The one-class support vector machine (one-class SVM) was utilized to predict drug targets against HCC. LIBSVM 3.23 was used to construct one-class SVM models with the radial basis function (RBF) kernel33. The parameters for one-class SVM model was optimized by five-fold cross-validation which was repeated for ten times to obtain the stable results. All the manually curated DTGs, which were mapped to the PPI network, were considered as positive samples here. The remaining gene nodes in the PPI network were taken as negative samples. Both network features and genetic dependency scores were used as the inputs to the one-class SVM prediction model. To encode network features for one-class SVM predictor, we incorporated three types of metrics derived from the previous statistical analyses, including network centralities, network distances and network neighbor properties. More specifically, we first calculated degree centrality, betweenness centrality and closeness centrality for each gene node. Additional centrality measures including PageRank centrality, eigenvector centrality and Katz centrality, were also computed for each gene node to evaluate the impact of the selection of centrality features on prediction performance of one-class SVM model. The distances between each node and seven types of gene nodes (including DTGs, five types of PDRGs and other genes) were also calculated. In addition, the ratios of seven types of gene nodes among one gene’s network neighbors were also computed. Finally, the average genetic dependency scores across 14 distinctive liver cancer cell-lines were obtained for each gene and its network neighbors. Integration of the above features result in a feature vector with 52 feature values for each gene, including 3 network centrality features, 14 network distance features, 7 network neighborhood features, 14 genetic dependency score features of the gene and 14 genetic dependency score features of its network neighbors (See Supplementary Table S4 for details).

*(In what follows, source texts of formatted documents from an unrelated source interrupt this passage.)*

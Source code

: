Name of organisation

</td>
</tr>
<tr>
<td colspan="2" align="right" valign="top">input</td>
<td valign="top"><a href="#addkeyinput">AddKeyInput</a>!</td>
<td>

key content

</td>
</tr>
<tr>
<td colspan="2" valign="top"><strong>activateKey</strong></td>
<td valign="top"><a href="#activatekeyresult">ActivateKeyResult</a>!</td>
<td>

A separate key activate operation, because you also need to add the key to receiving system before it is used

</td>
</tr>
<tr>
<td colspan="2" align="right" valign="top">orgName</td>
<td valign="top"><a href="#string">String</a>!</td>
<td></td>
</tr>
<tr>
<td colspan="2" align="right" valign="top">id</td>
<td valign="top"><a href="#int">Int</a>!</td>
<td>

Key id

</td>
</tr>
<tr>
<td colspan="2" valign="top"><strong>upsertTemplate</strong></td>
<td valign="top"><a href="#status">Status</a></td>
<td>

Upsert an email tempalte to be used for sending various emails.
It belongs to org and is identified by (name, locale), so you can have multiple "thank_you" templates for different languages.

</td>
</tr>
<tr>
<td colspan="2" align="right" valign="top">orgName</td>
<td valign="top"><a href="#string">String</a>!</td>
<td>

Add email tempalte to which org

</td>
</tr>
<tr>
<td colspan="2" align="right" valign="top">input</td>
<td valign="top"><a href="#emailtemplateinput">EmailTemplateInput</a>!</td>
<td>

To compare the prediction performance of our method with the DADA algorithm, we first constructed DADA dataset by intersecting our PPI network nodes with the network genes covered by the software suite of DADA algorithm. Ten repeats of five-fold cross-validation tests were used to evaluate the anti-HCC drug target gene prediction performances on this DADA dataset. Based on a pre-defined seed gene set, the DADA algorithm would return a ranked gene list as the result. In total, seven types of seed genes, including known anti-HCC drug targets, five types of PDRGs and other genes. After ranking the genes with DADA algorithm, the DADA score of each gene could be calculated by the following equation:

$${\rm{Score}}=\frac{|{candidates}|-{rank}}{|{candidates}|}$$

Where \(|{candidates}|\) represents the size of candidate set (i.e. the total number of genes in the DADA dataset), and rank represents the rank of each genes in the results of DADA algorithm using one particular set of seed genes. Finally, seven DADA scores were introduced as the input features of one-class SVM model to assess the prediction performance.

Performance evaluation

Four common metrics were used to illustrate the overall performance of drug target prediction more intuitively. They were sensitivity (Sn), specificity (Sp), Matthew’s correlation coefficient (MCC) and Area Under the Curve (AUC). Sn, Sp and MCC are defined as following equations:

$${\rm{Sn}}=\frac{TP}{TP+FN}$$
$${\rm{Sp}}=\frac{TN}{TN+FP}$$
$${\rm{MCC}}=\frac{(TP\times TN)-(FN\times FP)}{\sqrt{(TP+FN)\times (TN+FP)\times (TP+FP)\times (TN+FN)}}$$

where TP, TN, FP and FN represent true positive, true negative, false positive and false negative, respectively.

To evaluate prediction performance with an independent dataset, we first downloaded protein-drug relationships from DrugBank database. Since DrugBank database doesn’t provide downloadable files including the associated conditions and clinical trial information of drugs, the HTML files were parsed directly to gain these data. Drugs whose associated conditions or clinical information referred to carcinomas were considered as the anti-cancer drugs. As the result, all the genes which were targeted by these anti-cancer drugs were taken as the positive anti-cancer drug target genes in the independent dataset and other genes in the network were used as the negative samples.